Tiré du roman de Stanislav Lem, le film d’Andrei Tarkovsky intrigue le spectateur avec toute une série de réflexions et de questionnements – parfois sans réponses – sur l’être humain et sur sa place dans l’univers. Un questionnement déjà présent dans le « 2001, L’Odyssée de l’Espace » de Kubrick, qui présentait l’être humain du futur avec une certaine ironie. Tant de savoirs, de technologies et d’éléments complexes inventés par l’homme, et pourtant l’être humain demeure un élément si fragile, petit face à la grandiosité de l’univers, perplexe face à ce qu’il ne comprend pas (tel le monolithe inconnu), seul et perdu dans des espaces vides, jusqu’à être victime de sa propre création, tel l’ordinateur Hal 9000 qui n’est au final qu’un outil d’auto-destruction plus évolué que les armes utilisées par les premiers êtres humains sur Terre.

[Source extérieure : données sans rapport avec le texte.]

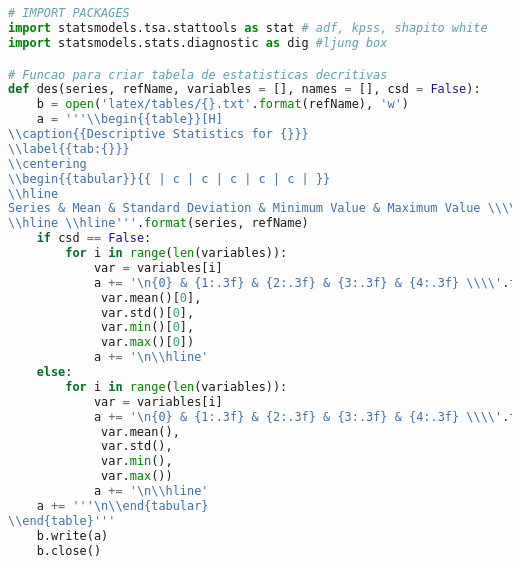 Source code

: \begin{lstlisting}[language=Python]


# IMPORT PACKAGES
import statsmodels.tsa.stattools as stat # adf, kpss, shapito white
import statsmodels.stats.diagnostic as dig #ljung box

# Funcao para criar tabela de estatisticas decritivas
def des(series, refName, variables = [], names = [], csd = False):
    b = open('latex/tables/{}.txt'.format(refName), 'w')
    a = '''\\begin{{table}}[H]
\\caption{{Descriptive Statistics for {}}}
\\label{{tab:{}}}
\\centering
\\begin{{tabular}}{{ | c | c | c | c | c | }}
\\hline
Series & Mean & Standard Deviation & Minimum Value & Maximum Value \\\\
\\hline \\hline'''.format(series, refName)
    if csd == False:
        for i in range(len(variables)):
            var = variables[i]
            a += '\n{0} & {1:.3f} & {2:.3f} & {3:.3f} & {4:.3f} \\\\'.format(names[i],
             var.mean()[0],
             var.std()[0],
             var.min()[0],
             var.max()[0])
            a += '\n\\hline'
    else:
        for i in range(len(variables)):
            var = variables[i]
            a += '\n{0} & {1:.3f} & {2:.3f} & {3:.3f} & {4:.3f} \\\\'.format(names[i],
             var.mean(),
             var.std(),
             var.min(),
             var.max())
            a += '\n\\hline'
    a += '''\n\\end{tabular}
\\end{table}'''
    b.write(a)
    b.close()


\end{lstlisting}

La différence dans « Solaris » est l’approche et le point de vue que donne Tarkovsky au récit. Le côté froid de la science et des technologies est ici rejeté par le réalisateur qui ne les aborde qu’avec abstraction, employant des termes souvent flous pour le spectateur. L’important pour lui, c’est avant tout l’être humain et son comportement vis-à-vis des autres, le tout confronté avec l’existence certaine d’un monde inconnu (l’espace) plus grand que nous. Même si le personnage de Kris Kelvin part sur la station Solaris pour résoudre un problème d’incompréhension scientifique face à une mystérieuse planète, ce n’est pas dans la science qu’il trouvera la clé du problème. Bien vite, la communication avec la planète se matérialise à travers l'apparition de Khari, l’amour perdu de Kris revenue d'entre les morts. Son parcours devient psychologique (c’est d’ailleurs un psychologue) et il évoluera à travers ses interactions avec Khari et le reste de l’équipage.

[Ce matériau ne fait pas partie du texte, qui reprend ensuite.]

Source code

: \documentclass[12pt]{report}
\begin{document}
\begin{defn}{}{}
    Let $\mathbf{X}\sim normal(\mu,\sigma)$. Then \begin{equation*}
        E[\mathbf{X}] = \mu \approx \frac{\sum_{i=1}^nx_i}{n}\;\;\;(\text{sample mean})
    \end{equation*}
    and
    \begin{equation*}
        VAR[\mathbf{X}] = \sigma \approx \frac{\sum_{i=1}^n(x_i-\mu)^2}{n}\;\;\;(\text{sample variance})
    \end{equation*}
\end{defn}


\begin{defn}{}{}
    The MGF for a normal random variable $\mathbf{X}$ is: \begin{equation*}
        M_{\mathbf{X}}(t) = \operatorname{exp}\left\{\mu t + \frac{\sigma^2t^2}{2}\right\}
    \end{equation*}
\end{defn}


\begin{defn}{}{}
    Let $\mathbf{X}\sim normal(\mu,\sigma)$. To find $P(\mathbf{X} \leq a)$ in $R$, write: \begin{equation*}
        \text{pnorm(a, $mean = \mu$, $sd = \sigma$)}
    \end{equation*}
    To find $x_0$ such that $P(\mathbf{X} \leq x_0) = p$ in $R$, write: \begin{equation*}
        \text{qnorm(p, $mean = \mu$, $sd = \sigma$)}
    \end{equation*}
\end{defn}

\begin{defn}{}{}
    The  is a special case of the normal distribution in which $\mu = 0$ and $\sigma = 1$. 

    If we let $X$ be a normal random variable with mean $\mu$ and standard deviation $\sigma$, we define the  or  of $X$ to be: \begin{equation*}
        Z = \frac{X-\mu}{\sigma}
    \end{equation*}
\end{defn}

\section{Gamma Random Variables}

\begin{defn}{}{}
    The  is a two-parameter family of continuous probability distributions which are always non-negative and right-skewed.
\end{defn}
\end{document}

Dans un certain sens, nous pouvons critiquer « Solaris » comme n’étant pas une œuvre de science-fiction à part entière. Il y a notamment une certaine frustration à ne pas découvrir beaucoup d’éléments de science-fiction à force de rester cloîtré dans cette station (dont l’aspect des décors et des costumes a par ailleurs mal vieilli), sans contact direct avec la planète extérieure (à mi-chemin entre une mer palpable et un nuage de fumée abstrait), et ce malgré quelques images fortes telle la séquence d’apesanteur. Même si certains éléments s’y retrouvent, les codes « classiques » de la science-fiction sont presque inexistants. Car « Solaris » est avant tout le parcours d’un homme livré à ses démons du passé (qu’ils se manifestent dans l’espace ou ailleurs) et tend plus vers le drame psychologique dans le futur que vers la science-fiction. Car « Solaris » apporte bien plus d’éléments sur la psychologie de ses personnages que sur l’aspect futuriste abordé avec trop de concepts flous, lesquels peuvent nous laisser perplexe face à l’absence d’explications rationnelles compréhensibles.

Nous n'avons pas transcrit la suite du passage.